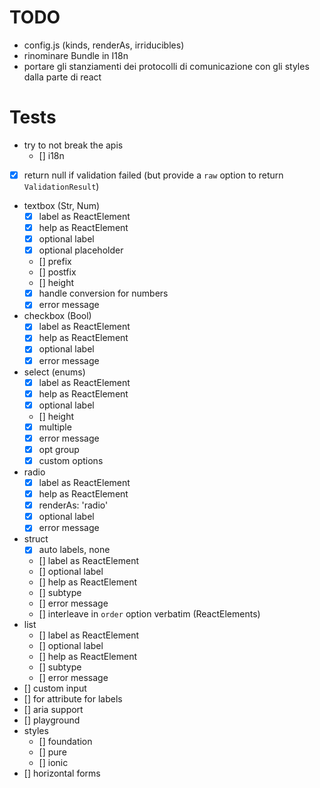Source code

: # TODO

- config.js (kinds, renderAs, irriducibles)
- rinominare Bundle in I18n
- portare gli stanziamenti dei protocolli di comunicazione con gli styles dalla parte di react

# Tests

- try to not break the apis
  - [] i18n
- [x] return null if validation failed (but provide a `raw` option to return `ValidationResult`)
- textbox (Str, Num)
  - [x] label as ReactElement
  - [x] help as ReactElement
  - [x] optional label
  - [x] optional placeholder
  - [] prefix
  - [] postfix
  - [] height
  - [x] handle conversion for numbers
  - [x] error message
- checkbox (Bool)
  - [x] label as ReactElement
  - [x] help as ReactElement
  - [x] optional label
  - [x] error message
- select (enums)
  - [x] label as ReactElement
  - [x] help as ReactElement
  - [x] optional label
  - [] height
  - [x] multiple
  - [x] error message
  - [x] opt group
  - [x] custom options
- radio
  - [x] label as ReactElement
  - [x] help as ReactElement
  - [x] renderAs: 'radio'
  - [x] optional label
  - [x] error message
- struct
  - [x] auto labels, none
  - [] label as ReactElement
  - [] optional label
  - [] help as ReactElement
  - [] subtype
  - [] error message
  - [] interleave in `order` option verbatim (ReactElements)
- list
  - [] label as ReactElement
  - [] optional label
  - [] help as ReactElement
  - [] subtype
  - [] error message
- [] custom input
- [] for attribute for labels
- [] aria support
- [] playground
- styles
  - [] foundation
  - [] pure
  - [] ionic
- [] horizontal forms

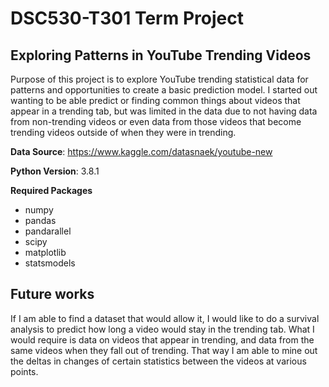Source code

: # DSC530-T301 Term Project

## Exploring Patterns in YouTube Trending Videos

Purpose of this project is to explore YouTube trending statistical data for patterns and opportunities to create a basic prediction model. I started out wanting to be able predict or finding common things about videos that appear in a trending tab, but was limited in the data due to not having data from non-trending videos or even data from those videos that become trending videos outside of when they were in trending.

**Data Source**: https://www.kaggle.com/datasnaek/youtube-new

**Python Version**: 3.8.1

**Required Packages**

* numpy
* pandas
* pandarallel
* scipy
* matplotlib
* statsmodels

## Future works

If I am able to find a dataset that would allow it, I would like to do a survival analysis to predict how long a video would stay in the trending tab. What I would require is data on videos that appear in trending, and data from the same videos when they fall out of trending. That way I am able to mine out the deltas in changes of certain statistics between the videos at various points.
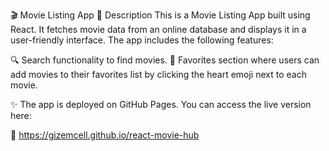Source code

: 🎬 Movie Listing App
📖 Description
This is a Movie Listing App built using React. It fetches movie data from an online database 
and displays it in a user-friendly interface. The app includes the following features:

🔍 Search functionality to find movies.
💖 Favorites section where users can add movies to their favorites list 
   by clicking the heart emoji next to each movie.

✨ The app is deployed on GitHub Pages. You can access the live version here:

🌸 https://gizemcell.github.io/react-movie-hub
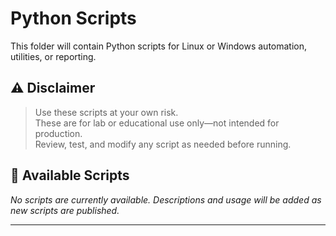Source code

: # Python Scripts

This folder will contain Python scripts for Linux or Windows automation, utilities, or reporting.

## ⚠️ Disclaimer

> Use these scripts at your own risk.  
> These are for lab or educational use only—not intended for production.  
> Review, test, and modify any script as needed before running.

## 📜 Available Scripts

*No scripts are currently available. Descriptions and usage will be added as new scripts are published.*

---
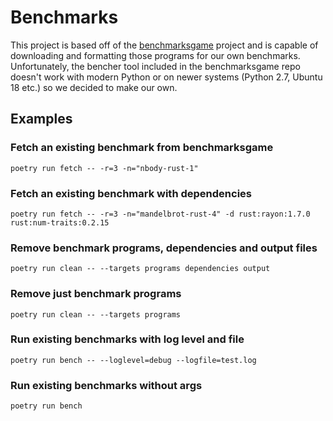 # Benchmarks

This project is based off of the [benchmarksgame](https://benchmarksgame-team.pages.debian.net/benchmarksgame/index.html) project and
is capable of downloading and formatting those programs for our own benchmarks. Unfortunately, the bencher tool included in the benchmarksgame
repo doesn't work with modern Python or on newer systems (Python 2.7, Ubuntu 18 etc.) so we decided to make our own.

## Examples

### Fetch an existing benchmark from benchmarksgame

`poetry run fetch -- -r=3 -n="nbody-rust-1"`

### Fetch an existing benchmark with dependencies

`poetry run fetch -- -r=3 -n="mandelbrot-rust-4" -d rust:rayon:1.7.0 rust:num-traits:0.2.15`

### Remove benchmark programs, dependencies and output files

`poetry run clean -- --targets programs dependencies output`

### Remove just benchmark programs

`poetry run clean -- --targets programs`

### Run existing benchmarks with log level and file

`poetry run bench -- --loglevel=debug --logfile=test.log`

### Run existing benchmarks without args

`poetry run bench`
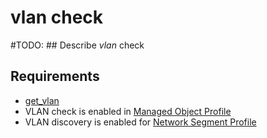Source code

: # vlan check

#TODO: ## Describe *vlan* check

## Requirements

* [get_vlan](../../../dev/scripts/get_vlans.md)
* VLAN check is enabled in [Managed Object Profile](../../../reference/concepts/managed-object-profile/index.md)
* VLAN discovery is enabled for [Network Segment Profile](../../../reference/concepts/network-segment-profile/index.md)


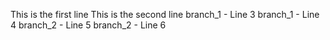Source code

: This is the first line
This is the second line
branch_1 - Line 3
branch_1 - Line 4
branch_2 - Line 5
branch_2 - Line 6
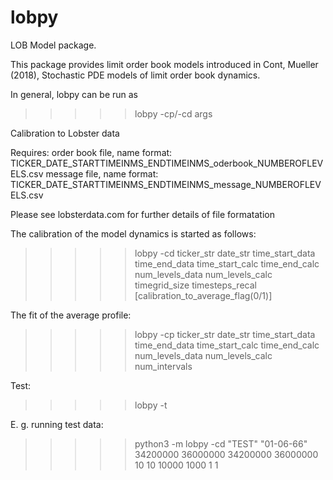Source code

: # lobpy
LOB Model package. 

This package provides limit order book models introduced in Cont, Mueller (2018), Stochastic PDE models of limit order book dynamics.


In general, lobpy can be run as

>>>>> lobpy -cp/-cd args


Calibration to Lobster data

Requires: 
order book file, name format: TICKER_DATE_STARTTIMEINMS_ENDTIMEINMS_oderbook_NUMBEROFLEVELS.csv
message file, name format: TICKER_DATE_STARTTIMEINMS_ENDTIMEINMS_message_NUMBEROFLEVELS.csv

Please see lobsterdata.com for further details of file formatation

The calibration of the model dynamics is started as follows:


>>>>> lobpy -cd ticker_str date_str time_start_data time_end_data time_start_calc time_end_calc num_levels_data num_levels_calc timegrid_size timesteps_recal [calibration_to_average_flag(0/1)]

The fit of the average profile: 

>>>>> lobpy -cp ticker_str date_str time_start_data time_end_data time_start_calc time_end_calc num_levels_data num_levels_calc num_intervals


Test:
>>>>> lobpy -t


E. g. running test data:

>>>>> python3 -m lobpy -cd "TEST" "01-06-66" 34200000 36000000 34200000 36000000 10 10 10000 1000 1 1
....
*WHAT IS NEEDED*. Where a line in the listing holds the string "name", include it in the count, then report the total alone.

*REPLY*. 2